**WORK TO COMPLETE**. Nothing in the data may be altered; the answer is a verbatim copy of it.
========================
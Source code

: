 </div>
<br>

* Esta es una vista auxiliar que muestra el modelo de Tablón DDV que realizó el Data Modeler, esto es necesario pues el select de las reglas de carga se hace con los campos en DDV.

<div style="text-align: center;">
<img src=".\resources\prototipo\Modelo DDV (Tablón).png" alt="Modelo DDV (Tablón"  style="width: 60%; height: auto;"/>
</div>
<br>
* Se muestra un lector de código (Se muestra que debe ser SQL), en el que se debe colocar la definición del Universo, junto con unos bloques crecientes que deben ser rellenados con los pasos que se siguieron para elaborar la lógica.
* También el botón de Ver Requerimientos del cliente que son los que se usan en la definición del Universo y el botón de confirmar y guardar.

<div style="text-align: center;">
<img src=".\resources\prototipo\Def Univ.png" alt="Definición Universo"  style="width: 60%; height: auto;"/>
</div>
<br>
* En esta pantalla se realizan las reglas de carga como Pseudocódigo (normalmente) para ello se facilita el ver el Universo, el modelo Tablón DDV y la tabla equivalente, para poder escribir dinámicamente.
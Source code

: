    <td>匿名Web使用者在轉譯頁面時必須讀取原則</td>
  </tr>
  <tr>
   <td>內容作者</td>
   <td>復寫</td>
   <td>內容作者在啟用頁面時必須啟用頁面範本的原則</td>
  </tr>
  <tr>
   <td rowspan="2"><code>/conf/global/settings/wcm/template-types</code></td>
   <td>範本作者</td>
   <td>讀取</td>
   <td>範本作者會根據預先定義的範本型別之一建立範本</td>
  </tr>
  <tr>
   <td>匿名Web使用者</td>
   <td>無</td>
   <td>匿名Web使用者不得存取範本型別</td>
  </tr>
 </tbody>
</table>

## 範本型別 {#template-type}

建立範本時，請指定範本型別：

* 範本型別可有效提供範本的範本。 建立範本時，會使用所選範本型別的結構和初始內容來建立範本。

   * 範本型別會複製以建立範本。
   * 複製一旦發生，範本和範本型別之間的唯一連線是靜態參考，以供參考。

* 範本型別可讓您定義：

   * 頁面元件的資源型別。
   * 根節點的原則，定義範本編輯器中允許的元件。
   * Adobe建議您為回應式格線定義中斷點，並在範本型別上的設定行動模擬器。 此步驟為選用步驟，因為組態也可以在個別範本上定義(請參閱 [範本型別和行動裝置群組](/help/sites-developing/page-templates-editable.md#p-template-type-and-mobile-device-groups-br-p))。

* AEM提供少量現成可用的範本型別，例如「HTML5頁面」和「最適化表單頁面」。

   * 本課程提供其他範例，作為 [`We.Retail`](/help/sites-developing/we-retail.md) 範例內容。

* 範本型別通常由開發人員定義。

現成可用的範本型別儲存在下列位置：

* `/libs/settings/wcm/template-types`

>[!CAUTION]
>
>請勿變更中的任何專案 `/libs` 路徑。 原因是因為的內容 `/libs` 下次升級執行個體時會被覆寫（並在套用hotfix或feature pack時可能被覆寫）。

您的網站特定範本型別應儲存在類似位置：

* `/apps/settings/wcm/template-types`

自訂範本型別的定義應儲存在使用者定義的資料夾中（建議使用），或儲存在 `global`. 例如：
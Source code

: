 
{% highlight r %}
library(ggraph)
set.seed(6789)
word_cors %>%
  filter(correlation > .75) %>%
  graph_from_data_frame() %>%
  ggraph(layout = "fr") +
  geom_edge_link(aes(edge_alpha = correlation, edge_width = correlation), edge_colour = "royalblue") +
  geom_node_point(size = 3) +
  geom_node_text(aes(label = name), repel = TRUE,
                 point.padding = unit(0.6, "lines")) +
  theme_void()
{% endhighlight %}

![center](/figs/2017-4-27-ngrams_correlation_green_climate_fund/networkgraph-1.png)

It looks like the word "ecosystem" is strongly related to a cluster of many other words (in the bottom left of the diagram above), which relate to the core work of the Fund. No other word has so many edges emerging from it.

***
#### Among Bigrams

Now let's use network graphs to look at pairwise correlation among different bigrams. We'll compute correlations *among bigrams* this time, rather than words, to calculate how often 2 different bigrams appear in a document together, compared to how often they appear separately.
========================
**TASK RESPONSE**.
Source code

: </div>
<br>

* Esta es una vista auxiliar que muestra el modelo de Tablón DDV que realizó el Data Modeler, esto es necesario pues el select de las reglas de carga se hace con los campos en DDV.

<div style="text-align: center;">
<img src=".\resources\prototipo\Modelo DDV (Tablón).png" alt="Modelo DDV (Tablón"  style="width: 60%; height: auto;"/>
</div>
<br>
* Se muestra un lector de código (Se muestra que debe ser SQL), en el que se debe colocar la definición del Universo, junto con unos bloques crecientes que deben ser rellenados con los pasos que se siguieron para elaborar la lógica.
* También el botón de Ver Requerimientos del cliente que son los que se usan en la definición del Universo y el botón de confirmar y guardar.

<div style="text-align: center;">
<img src=".\resources\prototipo\Def Univ.png" alt="Definición Universo"  style="width: 60%; height: auto;"/>
</div>
<br>
* En esta pantalla se realizan las reglas de carga como Pseudocódigo (normalmente) para ello se facilita el ver el Universo, el modelo Tablón DDV y la tabla equivalente, para poder escribir dinámicamente.
Source code

:    <td>匿名Web使用者在轉譯頁面時必須讀取原則</td>
  </tr>
  <tr>
   <td>內容作者</td>
   <td>復寫</td>
   <td>內容作者在啟用頁面時必須啟用頁面範本的原則</td>
  </tr>
  <tr>
   <td rowspan="2"><code>/conf/global/settings/wcm/template-types</code></td>
   <td>範本作者</td>
   <td>讀取</td>
   <td>範本作者會根據預先定義的範本型別之一建立範本</td>
  </tr>
  <tr>
   <td>匿名Web使用者</td>
   <td>無</td>
   <td>匿名Web使用者不得存取範本型別</td>
  </tr>
 </tbody>
</table>

## 範本型別 {#template-type}

建立範本時，請指定範本型別：

* 範本型別可有效提供範本的範本。 建立範本時，會使用所選範本型別的結構和初始內容來建立範本。

   * 範本型別會複製以建立範本。
   * 複製一旦發生，範本和範本型別之間的唯一連線是靜態參考，以供參考。

* 範本型別可讓您定義：

   * 頁面元件的資源型別。
   * 根節點的原則，定義範本編輯器中允許的元件。
   * Adobe建議您為回應式格線定義中斷點，並在範本型別上的設定行動模擬器。 此步驟為選用步驟，因為組態也可以在個別範本上定義(請參閱 [範本型別和行動裝置群組](/help/sites-developing/page-templates-editable.md#p-template-type-and-mobile-device-groups-br-p))。

* AEM提供少量現成可用的範本型別，例如「HTML5頁面」和「最適化表單頁面」。

   * 本課程提供其他範例，作為 [`We.Retail`](/help/sites-developing/we-retail.md) 範例內容。

* 範本型別通常由開發人員定義。

現成可用的範本型別儲存在下列位置：

* `/libs/settings/wcm/template-types`

>[!CAUTION]
>
>請勿變更中的任何專案 `/libs` 路徑。 原因是因為的內容 `/libs` 下次升級執行個體時會被覆寫（並在套用hotfix或feature pack時可能被覆寫）。

您的網站特定範本型別應儲存在類似位置：

* `/apps/settings/wcm/template-types`

自訂範本型別的定義應儲存在使用者定義的資料夾中（建議使用），或儲存在 `global`. 例如：
Source code

: 
{% highlight r %}
library(ggraph)
set.seed(6789)
word_cors %>%
  filter(correlation > .75) %>%
  graph_from_data_frame() %>%
  ggraph(layout = "fr") +
  geom_edge_link(aes(edge_alpha = correlation, edge_width = correlation), edge_colour = "royalblue") +
  geom_node_point(size = 3) +
  geom_node_text(aes(label = name), repel = TRUE,
                 point.padding = unit(0.6, "lines")) +
  theme_void()
{% endhighlight %}

![center](/figs/2017-4-27-ngrams_correlation_green_climate_fund/networkgraph-1.png)

It looks like the word "ecosystem" is strongly related to a cluster of many other words (in the bottom left of the diagram above), which relate to the core work of the Fund. No other word has so many edges emerging from it.

***
#### Among Bigrams

Now let's use network graphs to look at pairwise correlation among different bigrams. We'll compute correlations *among bigrams* this time, rather than words, to calculate how often 2 different bigrams appear in a document together, compared to how often they appear separately.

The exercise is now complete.